En abordant cette nouvelle étape de sa discographie, Michel Cloup avait le choix entre plusieurs options. Essayer de retrouver la flamme de Diabologum eut été un contresens, l’époque a changé, lui aussi. D’ailleurs, il a bien joué le jeu de la relecture du passé ce printemps pour nos commémorations fantasmatiques autour des Années Lithium, sans pathos, mais avec amusement lors des concerts avec ses vieux camarades, à Colmar et Metz. Retourner au dénuement folk de Peter Parker, un projet sur lequel il revient si peu, eût été aussi très étrange mais pas déplacé. Il a bien précisé que Backflip avait été enregistré en solitaire (peut-être la première fois depuis Peter Parker Expérience justement), mais foin de guitares folk ou autres 4 pistes lo-fi, pour cette fois. On peut toujours rêver dans notre coin. Non, si le disque a été conçu seul, il reste le véhicule d’un nouveau trio : avec Julien Rufié, son second complice du MCDuo et avec Manon Labry à la guitare, il est prêt à rendre en concert l’intensité de ce troisième bon en avant dans son histoire (pour résumer pour ceux qui dorment au fond : 1. Lithium et post-Lithium 2. Michel Cloup Duo). On ne va pas lui faire injure en disant qu’il retrouve dans cette suite de chansons vénères une certaine énergie (il ne l’avait jamais trop perdue, à dire vrai, et ce disque se place dans une certaine continuité, notamment dans celle de Danser sur les ruines de 2019), mais ce mélange d’électronique et de rock sauvage, on aurait dit électro rock si le terme n’était pas entaché de tant de balourdises, détonne et embrasse peut-être par son aspect plus électr(on)ique que jamais un air du temps qui pourrait le porter plus haut que d’habitude (dans sa réception publique par exemple, les retours critiques semblent très bons).

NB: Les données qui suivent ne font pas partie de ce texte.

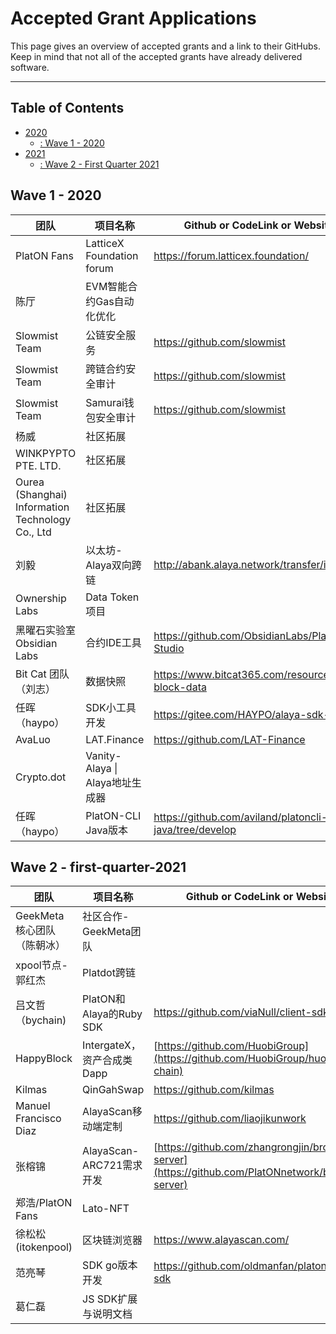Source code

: # Accepted Grant Applications <!-- omit in toc -->

This page gives an overview of accepted grants and a link to their GitHubs. Keep in mind that not all of the accepted grants have already delivered software.

---

## Table of Contents <!-- omit in toc -->

- [2020](#2020)
  - [: Wave 1 -  2020](#wave-1---2020)
- [2021](#2021)
  - [: Wave 2 - First Quarter 2021](#wave-2---first-quarter-2021)

##  Wave 1 - 2020

| 团队                                              | 项目名称                        | Github or CodeLink or Website                                          |
| ------------------------------------------------- | ------------------------------- | ------------------------------------------------------------ |
| PlatON  Fans                                      | LatticeX Foundation forum       |  https://forum.latticex.foundation/                        |
| 陈厅                                              | EVM智能合约Gas自动化优化        |                                                              |
| Slowmist  Team                                    | 公链安全服务                    | https://github.com/slowmist                                  |
| Slowmist  Team                                    | 跨链合约安全审计                | https://github.com/slowmist                                  |
| Slowmist  Team                                    | Samurai钱包安全审计             | https://github.com/slowmist                                  |
| 杨威                                              | 社区拓展                        |                                                              |
| WINKPYPTO  PTE. LTD.                              | 社区拓展                        |                                                              |
| Ourea  (Shanghai) Information Technology Co., Ltd | 社区拓展                        |                                                              |
| 刘毅                                              | 以太坊-Alaya双向跨链            |  http://abank.alaya.network/transfer/index                     |
| Ownership  Labs                                   | Data Token项目                  |                                                              |
| 黑曜石实验室  Obsidian Labs                       | 合约IDE工具                     |  https://github.com/ObsidianLabs/PlatON-Studio                                                            |
| Bit Cat  团队（刘志）                             | 数据快照                        | https://www.bitcat365.com/resource/alaya-block-data
| 任晖（haypo）                                     | SDK小工具开发                   |    https://gitee.com/HAYPO/alaya-sdk-java                     |
| AvaLuo                                            | LAT.Finance                     | https://github.com/LAT-Finance                               |
| Crypto.dot                                        | Vanity-Alaya \| Alaya地址生成器 |                                                              |
| 任晖（haypo）                                     | PlatON-CLI Java版本             | https://github.com/aviland/platoncli-java/tree/develop       |

##  Wave 2 - first-quarter-2021
| 团队                                              | 项目名称                        | Github or CodeLink or Website                                         |
| ------------------------------------------------- | ------------------------------- | ------------------------------------------------------------ |
| GeekMeta  核心团队（陈朝冰）                      | 社区合作-GeekMeta团队           |                                                              |
| xpool节点-郭红杰                                  | Platdot跨链                     |                                                              |
| 吕文哲（bychain)                                  | PlatON和Alaya的Ruby SDK         |  https://github.com/viaNull/client-sdk-ruby                  |
| HappyBlock                                        | IntergateX，资产合成类Dapp      | [https://github.com/HuobiGroup](https://github.com/HuobiGroup/huobi-eco-chain) |
| Kilmas                                            | QinGahSwap                      | https://github.com/kilmas                                    |
| Manuel  Francisco Diaz                            | AlayaScan移动端定制             | https://github.com/liaojikunwork                             |
| 张榕锦                                            | AlayaScan-ARC721需求开发        | [https://github.com/zhangrongjin/browser-server](https://github.com/PlatONnetwork/browser-server) |
| 郑浩/PlatON  Fans                                 | Lato-NFT                       |                                                              |
| 徐松松(itokenpool)                                | 区块链浏览器                    | https://www.alayascan.com/                                   |
| 范亮琴                                            | SDK go版本开发                  |  https://github.com/oldmanfan/platon-go-sdk                  |
| 葛仁磊                                            | JS SDK扩展与说明文档             |                                                              |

« Je me suis entraîné à la résurrection »
On peut y déceler un éloge de l’acharnement aussi, car au fond, le style de Michel Cloup n’a pas changé : ses textes, entre collage et poésie politique à la première personne, se sont juste un peu épurés, jouent avec l’effet slogan sans nous faire la leçon. Et de se retrouver entre énergie rentre-dedans – surtout dans cette voix et son traitement, moins contrainte que dernièrement malgré les effets, plus volontariste, moins résignée – et spontanéité rock, osons le mot, quelque chose déjà expérimenté dans Expérience, mais avec cette clarté nouvelle – moins d’échantillons, mois de barouf, encore que : de l’introduction En attendant demain à la conclusion du disque, Michel Cloup déroule sa colère en plusieurs nuances, dans Brûle brûle brûle, il se glisse dans un discours contemporain brutal sur la fin d’un monde occidental, dans Lâcher prise, il se confie sur son quotidien dans un effet de proximité très puissant (on imagine les impros possibles dans le texte, les soirs de concert), un éloge de la renaissance dans Résurrection qui dialogue à travers les âges avec le « Tu pourras compter sur moi » de PPE… Alors, peut-être qu’on n’avait pas besoin de l’instant Stabylo avec la reprise bien casse-gueule de L’Internationale, parce que, bon, il semble qu’on avait bien compris le message, mais cette énergie va bien avec ce truc premier degré, Michel Cloup est rarement dans le clin d’œil complice. Et un peu d’Histoire ne fait jamais de mal, pas vrai ?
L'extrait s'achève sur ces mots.